Tracking IO with PERFORMANCE_SCHEMA

Mark Callaghan over at Facebook wrote a note recently about InnoDB disk IO counters in SHOW STATUS, with some extra things that he wanted to track. I posted a quick comment over there, but I thought this deserved it’s own write up.

MySQL 5.5’s PERFORMANCE_SCHEMA has had a fair bit written about it in terms of tracking synchronization point contention (mutexes etc.), but it currently tracks two orders within the wait class – these are /wait/synch and /wait/io.

Actually, allow me to detour first, it’s not clear from the documentation, though it is clear in the worklog. Each event within PERFORMANCE_SCHEMA is a specific instrumentation point, tracked in some way, such as recording the time taken to complete the event (a specific code section). The naming convention for each event follows Linnaean taxonomy/Class/Order/Family/Genus/Species. We currently have one major class – /wait.

The /wait/synch order is already fleshed out fully, including /wait/synch/cond (condition signalling), /wait/synch/mutex (mutex locks) and /wait/synch/rwlock (read/write locks) families. Detour done..

The /wait/io order has one family within it currently – /wait/io/file, which instruments all file IO for the SQL layer (the /wait/io/file/sql genus), tracking binary logs, frm file access, info files, etc., as well as for all table/index file IO done by instrumented storage engines (such as the /wait/io/file/innodb / /wait/io/file/myisam genera).

Mark shows in his blog how you can already get some pretty good statistics on what is taking up IO on the server, so let’s look at how we can fix some of the deficiencies mentioned, such as:

“Innodb_data_writes describes the number of writes done but all writes are not created equal. Writes to the log file are small and use buffered IO. These are much less expensive that writes done to update InnoDB pages in place.

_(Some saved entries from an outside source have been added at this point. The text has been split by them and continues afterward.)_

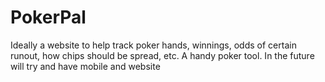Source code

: # PokerPal

Ideally a website to help track poker hands, winnings, odds of certain runout, how chips should be spread, etc. A handy poker tool. In the future will try and have mobile and website
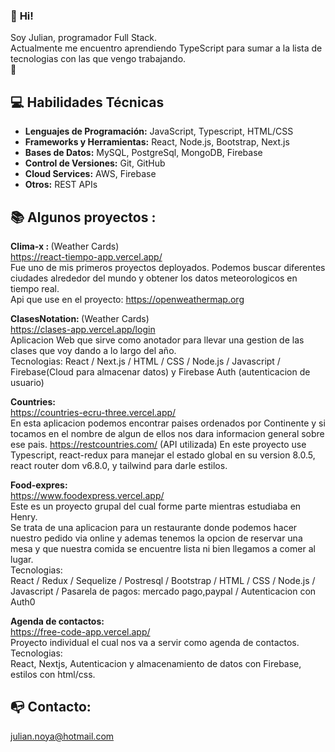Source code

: ### 👋 <strong>Hi!</strong> 
Soy Julian, programador Full Stack. <br> 
Actualmente me encuentro aprendiendo TypeScript para sumar a la lista de tecnologias con las que vengo trabajando. <br>🌱

## :computer: Habilidades Técnicas

- **Lenguajes de Programación:** JavaScript, Typescript, HTML/CSS
- **Frameworks y Herramientas:** React, Node.js, Bootstrap, Next.js
- **Bases de Datos:** MySQL, PostgreSql, MongoDB, Firebase
- **Control de Versiones:** Git, GitHub
- **Cloud Services:** AWS, Firebase
- **Otros:** REST APIs



## :books:<strong> Algunos proyectos : </strong> <br>
<strong> Clima-x : </strong>(Weather Cards) <br>
https://react-tiempo-app.vercel.app/  <br>
Fue uno de mis primeros proyectos deployados. Podemos buscar diferentes ciudades alrededor del mundo y obtener los datos meteorologicos en tiempo real.<br>
Api que use en el proyecto: https://openweathermap.org

<!--
<strong> Pokedex-app: </strong><br>
https://pi-pokemon-blush.vercel.app/ <br>
Catalogo de pokemons donde podemos ordenarlos- filtrarlos y crear en nuestra base de datos nuevos pokemons (solo inclui los primeros 60 pokemons de una api externa https://pokeapi.co/) <br>
Tecnologias: React / Redux / Sequelize / Postresql / HTML / CSS / Node.js / Javascript
-->
<strong> ClasesNotation: </strong>(Weather Cards) <br>
https://clases-app.vercel.app/login <br>
Aplicacion Web que sirve como anotador para llevar una gestion de las clases que voy dando a lo largo del año. <br>
Tecnologias: React / Next.js / HTML / CSS / Node.js / Javascript / Firebase(Cloud para almacenar datos) y Firebase Auth (autenticacion de usuario)

<strong>Countries: </strong><br>
https://countries-ecru-three.vercel.app/ <br>
En esta aplicacion podemos encontrar paises ordenados por Continente y si tocamos en el nombre de algun de ellos nos dara informacion general sobre ese pais.
https://restcountries.com/ (API utilizada)
En este proyecto use Typescript, react-redux para manejar el estado global en su version 8.0.5, react router dom v6.8.0, y tailwind para darle estilos.

<strong> Food-expres: </strong><br> https://www.foodexpress.vercel.app/ <br>
Este es un proyecto grupal del cual forme parte mientras estudiaba en Henry.<br>
Se trata de una aplicacion para un restaurante donde podemos hacer nuestro pedido via online y ademas tenemos la opcion de reservar una mesa y que nuestra comida se encuentre lista ni bien llegamos a comer al lugar. <br>
Tecnologias: <br>
React / Redux / Sequelize / Postresql / Bootstrap / HTML / CSS / Node.js / Javascript / Pasarela de pagos: mercado pago,paypal / Autenticacion con Auth0

<strong>Agenda de contactos:</strong><br> https://free-code-app.vercel.app/ <br>
Proyecto individual el cual nos va a servir como agenda de contactos.<br>
Tecnologias: <br>
React, Nextjs, Autenticacion y almacenamiento de datos con Firebase, estilos con html/css.

## :mailbox_with_no_mail: Contacto: 
julian.noya@hotmail.com
<!--
**julian-ncanziani/julian-ncanziani** is a ✨ _special_ ✨ repository because its `README.md` (this file) appears on your GitHub profile.

Here are some ideas to get you started:

- 🔭 I’m currently working on ...
- 🌱 I’m currently learning ...
- 👯 I’m looking to collaborate on ...
- 🤔 I’m looking for help with ...
- 💬 Ask me about ...
- 📫 How to reach me: ...
- 😄 Pronouns: ...
- ⚡ Fun fact: ...
-->
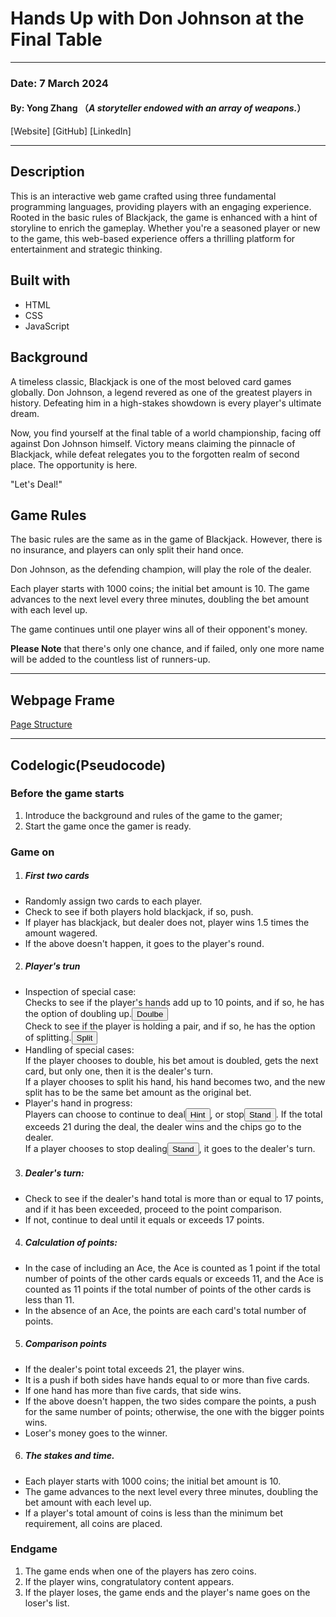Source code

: # Hands Up with Don Johnson at the Final Table
----
### Date: 7 March 2024
#### By: Yong Zhang （*A storyteller endowed with an array of weapons.*）
[Website]   [GitHub]  [LinkedIn]

----
## Description 
This is an interactive web game crafted using three fundamental programming languages, providing players with an engaging experience.
Rooted in the basic rules of Blackjack, the game is enhanced with a hint of storyline to enrich the gameplay. Whether you're a seasoned player or new to the game, this web-based experience offers a thrilling platform for entertainment and strategic thinking. 

## Built with
* HTML
* CSS
* JavaScript

## Background
A timeless classic, Blackjack is one of the most beloved card games globally. Don Johnson, a legend revered as one of the greatest players in history. Defeating him in a high-stakes showdown is every player's ultimate dream. 

Now, you find yourself at the final table of a world championship, facing off against Don Johnson himself. Victory means claiming the pinnacle of Blackjack, while defeat relegates you to the forgotten realm of second place. The opportunity is here.

"Let's Deal!"

## Game Rules

The basic rules are the same as in the game of Blackjack. However, there is no insurance, and players can only split their hand once.

Don Johnson, as the defending champion, will play the role of the dealer.

Each player starts with 1000 coins; the initial bet amount is 10. The game advances to the next level every three minutes, doubling the bet amount with each level up. 

The game continues until one player wins all of their opponent's money.

**Please Note** that there's only one chance, and if failed, only one more name will be added to the countless list of runners-up.

----
## Webpage Frame
[Page Structure](https://www.figma.com/file/cStI4RJkSk1iIBri6EvmFV/Blackjack-Board?type=whiteboard&node-id=0%3A1&t=arAP9F0YJ0pk47U1-1)

----
## Codelogic(Pseudocode)
### Before the game starts
1. Introduce the background and rules of the game to the gamer;
2. Start the game once the gamer is ready.
### Game on
1. ##### First two cards
- Randomly assign two cards to each player.
- Check to see if both players hold blackjack, if so, push.
- If player has blackjack, but dealer does not, player wins 1.5 times the amount wagered.
- If the above doesn't happen, it goes to the player's round.

2. ##### Player's trun
- Inspection of special case:<br>
Checks to see if the player's hands add up to 10 points, and if so, he has the option of doubling up.<button>Doulbe</button><br>
Check to see if the player is holding a pair, and if so, he has the option of splitting.<button>Split</button>
- Handling of special cases:<br>
If the player chooses to double, his bet amout is doubled, gets the next card, but only one, then it is the dealer's turn.<br>
If a player chooses to split his hand, his hand becomes two, and the new split has to be the same bet amount as the original bet.
- Player's hand in progress:<br>
Players can choose to continue to deal<button>Hint</button>, or stop<button>Stand</button>. If the total exceeds 21 during the deal, the dealer wins and the chips go to the dealer.<br>
If a player chooses to stop dealing<button>Stand</button>, it goes to the dealer's turn.
3. ##### Dealer's turn:
- Check to see if the dealer's hand total is more than or equal to 17 points, and if it has been exceeded, proceed to the point comparison.
- If not, continue to deal until it equals or exceeds 17 points.
4. ##### Calculation of points:<br>
- In the case of including an Ace, the Ace is counted as 1 point if the total number of points of the other cards equals or exceeds 11, and the Ace is counted as 11 points if the total number of points of the other cards is less than 11.
- In the absence of an Ace, the points are each card's total number of points.
5. ##### Comparison points
- If the dealer's point total exceeds 21, the player wins.
- It is a push if both sides have hands equal to or more than five cards.
- If one hand has more than five cards, that side wins.
- If the above doesn't happen, the two sides compare the points, a push for the same number of points; otherwise, the one with the bigger points wins.
- Loser's money goes to the winner.
6. ##### The stakes and time.
- Each player starts with 1000 coins; the initial bet amount is 10. 
- The game advances to the next level every three minutes, doubling the bet amount with each level up. 
- If a player's total amount of coins is less than the minimum bet requirement, all coins are placed.
### Endgame
1. The game ends when one of the players has zero coins.
2. If the player wins, congratulatory content appears.
3. If the player loses, the game ends and the player's name goes on the loser's list.


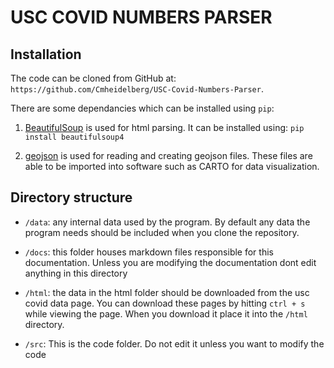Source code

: # USC COVID NUMBERS PARSER

## Installation

The code can be cloned from GitHub at: `https://github.com/Cmheidelberg/USC-Covid-Numbers-Parser`.

There are some dependancies which can be installed using `pip`:

1. [BeautifulSoup](https://pypi.org/project/beautifulsoup4/) is used for html parsing. It can be installed using: `pip install beautifulsoup4`

2. [geojson](https://pypi.org/project/geojson/) is used for reading and creating geojson files. These files are able to be imported into software such as CARTO for data visualization.

## Directory structure

- `/data`: any internal data used by the program. By default any data the program needs should be included when you clone the repository.

- `/docs`: this folder houses markdown files responsible for this documentation. Unless you are modifying the documentation dont edit anything in this directory 

- `/html`: the data in the html folder should be downloaded from the usc covid data page. You can download these pages by hitting `ctrl + s` while viewing the page. When you download it place it into the `/html` directory. 

- `/src`: This is the code folder. Do not edit it unless you want to modify the code

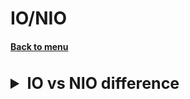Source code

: <h1>IO/NIO</h1> 
<h4> 

[Back to menu](../Menu.md)

</h4>

<br>
<details>
    <summary style="font-size: 25px;">
        <b>
            IO vs NIO difference
        </b>
    </summary>
<br>

* **Buffer** area to read data chunks at a time
* **Channel** is used to communicate with the buffer
* **Selector** providing access to channels that are ready to go

**Java IO (Input/Output)** is used to perform read and write operations.
The java.io package contains all the classes needed for input and output operations.

* Unidirectional work with data. Either read or write
* Synchronous operation. The incoming stream is blocked by the monitor
* There is one thread per read and write buffer

**Java NIO (New IO)** was introduced to implement high speed I/O.

* Bidirectional work with data flow.
  Because NIO works with a buffer.
  He can simultaneously ask to read data into the buffer while doing other work
* Asynchronous operation. NIO does not block the thread. He can get that data from the buffer
  that you have at the moment and go to work on
* Reading in the buffer can occur in both directions, both backwards and forwards
* The thread gets the opportunity to check if the read is completed, if the buffers are full
* Due to the fact that we have channel selectors, one thread can control several at once
  buffers

**What to use when**

Depends on the threading of your application.
NIOs are faster and don't block, but we totally need to be sure
that we read everything to the end.
IO blocks the thread and releases it when the read is complete

The difference between NIO's flexibility and speed and IO's performance guarantee

</details>
<br>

But Innodb_data_writes does not distinguish between them.”

“Innodb_pages_written describes the number of pages written but not the number of IO requests used to write them as write requests for adjacent pages can be merged and some of the code that schedules pages to be written attempts to find adjacent dirty pages to be written at the same time.”

This is actually really easy to track with PERFORMANCE_SCHEMA now that InnoDB has been fully instrumented. InnoDB has created 3 individual species within it’s own genus:

/wait/io/file/innodb/innodb_data_file – file IO for central or single tablespace data files
/wait/io/file/innodb/innodb_log_fileredo log file IO
/wait/io/file/innodb/innodb_temp_file – IO against a sort merge file that is used when adding indexes

You can track how much time has been spent on these events with the EVENTS_WAITS_SUMMARY_* tables, which I won’t talk about here, see my earlier post for examples.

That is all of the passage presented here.